Libraries as Community Centers

by Arthur G

I’ll be honest–I’m not a fan of most library news stories. Too often, they revolve around buzz words and other vagaries, like how libraries can supposedly “reinvent themselves,” or “become relevant for the new century”–all the while not showing the slightest understanding of what libraries are and their place in the community. But writer Deborah Fallows over at The Atlantic has struck a cord in me with her spotlight on the Deschutes Public Library, a small, six-branch system in Central Oregon pioneering a creative formula based on extensive community partnerships and outreach.
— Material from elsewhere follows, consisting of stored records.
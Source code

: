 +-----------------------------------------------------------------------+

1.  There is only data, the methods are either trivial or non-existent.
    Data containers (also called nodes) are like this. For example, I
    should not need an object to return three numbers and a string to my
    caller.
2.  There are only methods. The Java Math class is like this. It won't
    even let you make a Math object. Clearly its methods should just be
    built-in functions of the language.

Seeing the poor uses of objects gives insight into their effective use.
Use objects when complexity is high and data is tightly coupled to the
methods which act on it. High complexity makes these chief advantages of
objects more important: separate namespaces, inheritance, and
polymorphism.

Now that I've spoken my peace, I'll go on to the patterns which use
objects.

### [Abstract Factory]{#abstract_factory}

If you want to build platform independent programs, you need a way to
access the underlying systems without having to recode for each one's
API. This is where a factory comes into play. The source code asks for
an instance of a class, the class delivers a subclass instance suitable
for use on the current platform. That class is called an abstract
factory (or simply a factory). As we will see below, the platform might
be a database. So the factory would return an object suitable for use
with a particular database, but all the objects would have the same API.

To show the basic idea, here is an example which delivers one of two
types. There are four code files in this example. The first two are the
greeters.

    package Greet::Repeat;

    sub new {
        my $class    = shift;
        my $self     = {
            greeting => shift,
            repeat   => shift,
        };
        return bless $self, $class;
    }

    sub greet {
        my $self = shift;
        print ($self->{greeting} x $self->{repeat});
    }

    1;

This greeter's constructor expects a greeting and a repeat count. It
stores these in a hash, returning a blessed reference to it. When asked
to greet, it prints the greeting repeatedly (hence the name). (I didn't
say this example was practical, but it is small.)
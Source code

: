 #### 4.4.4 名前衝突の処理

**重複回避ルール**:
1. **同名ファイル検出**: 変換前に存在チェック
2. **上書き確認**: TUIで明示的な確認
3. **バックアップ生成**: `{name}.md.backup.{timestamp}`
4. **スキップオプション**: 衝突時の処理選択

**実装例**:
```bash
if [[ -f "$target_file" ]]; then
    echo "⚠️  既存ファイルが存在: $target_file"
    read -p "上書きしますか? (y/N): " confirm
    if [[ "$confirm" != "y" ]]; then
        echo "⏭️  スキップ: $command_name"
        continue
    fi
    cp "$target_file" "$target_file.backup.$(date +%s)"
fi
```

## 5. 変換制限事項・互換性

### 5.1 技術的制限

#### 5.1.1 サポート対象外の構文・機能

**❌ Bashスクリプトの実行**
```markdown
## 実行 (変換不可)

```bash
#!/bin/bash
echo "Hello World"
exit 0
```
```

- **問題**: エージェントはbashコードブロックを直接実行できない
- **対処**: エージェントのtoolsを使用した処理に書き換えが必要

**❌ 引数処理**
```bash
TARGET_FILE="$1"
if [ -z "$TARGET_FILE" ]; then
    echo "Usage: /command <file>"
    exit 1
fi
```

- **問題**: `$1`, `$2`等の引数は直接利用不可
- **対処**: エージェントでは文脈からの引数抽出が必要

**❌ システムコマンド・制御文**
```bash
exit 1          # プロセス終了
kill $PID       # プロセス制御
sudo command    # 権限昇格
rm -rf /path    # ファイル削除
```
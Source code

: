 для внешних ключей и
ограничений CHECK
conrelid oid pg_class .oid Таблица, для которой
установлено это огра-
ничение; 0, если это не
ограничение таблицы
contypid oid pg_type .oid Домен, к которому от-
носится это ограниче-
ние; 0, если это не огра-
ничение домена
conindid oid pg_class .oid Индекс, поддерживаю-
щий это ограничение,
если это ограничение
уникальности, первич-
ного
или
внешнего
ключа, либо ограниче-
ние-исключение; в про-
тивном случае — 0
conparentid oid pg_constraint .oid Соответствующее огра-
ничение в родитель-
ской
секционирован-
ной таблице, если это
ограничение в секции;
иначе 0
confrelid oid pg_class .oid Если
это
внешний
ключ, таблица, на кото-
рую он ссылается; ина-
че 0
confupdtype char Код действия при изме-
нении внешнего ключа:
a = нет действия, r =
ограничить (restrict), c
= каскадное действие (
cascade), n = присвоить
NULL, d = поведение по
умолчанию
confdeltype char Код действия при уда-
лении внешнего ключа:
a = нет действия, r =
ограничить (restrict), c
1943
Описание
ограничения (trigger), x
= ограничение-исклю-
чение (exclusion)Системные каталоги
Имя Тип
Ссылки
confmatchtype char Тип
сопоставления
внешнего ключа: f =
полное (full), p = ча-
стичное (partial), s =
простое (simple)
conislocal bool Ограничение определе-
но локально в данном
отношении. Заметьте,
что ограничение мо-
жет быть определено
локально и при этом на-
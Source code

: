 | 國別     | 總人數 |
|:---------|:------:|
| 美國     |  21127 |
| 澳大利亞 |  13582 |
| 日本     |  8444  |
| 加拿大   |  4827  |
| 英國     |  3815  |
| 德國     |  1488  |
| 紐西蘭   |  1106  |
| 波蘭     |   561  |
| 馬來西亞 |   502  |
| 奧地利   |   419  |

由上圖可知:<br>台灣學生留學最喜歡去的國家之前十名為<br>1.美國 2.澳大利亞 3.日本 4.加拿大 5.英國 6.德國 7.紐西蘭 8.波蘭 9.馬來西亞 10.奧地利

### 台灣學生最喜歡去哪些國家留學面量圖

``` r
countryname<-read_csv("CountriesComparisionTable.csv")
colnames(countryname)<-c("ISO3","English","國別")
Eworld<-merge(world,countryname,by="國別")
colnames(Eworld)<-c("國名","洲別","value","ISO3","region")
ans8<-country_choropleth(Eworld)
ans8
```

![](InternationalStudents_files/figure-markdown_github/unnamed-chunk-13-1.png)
This core of this idea isn’t news to me; DCPL branches have always acted as community centers, providing a myriad of different services across the county, including ESL and continuing education classes, free internet access for all, and simply being a safe and welcoming haven for the world weary. The Deschutes Library System and its director Todd Dinkelburg have taken this basic element in a decidedly more aggressive direction, sending out library staff in a web of partnerships that include over 60 community groups. The article itself is well written, with Fallows doing justice to the institution–and without recourse to clichéd buzz words. Catch the article here–-it’s well worth the read.

And if you’re itching for more of the latest by the good writers at The Atlantic, you can catch them on Zinio, our free eMagazine Library available online.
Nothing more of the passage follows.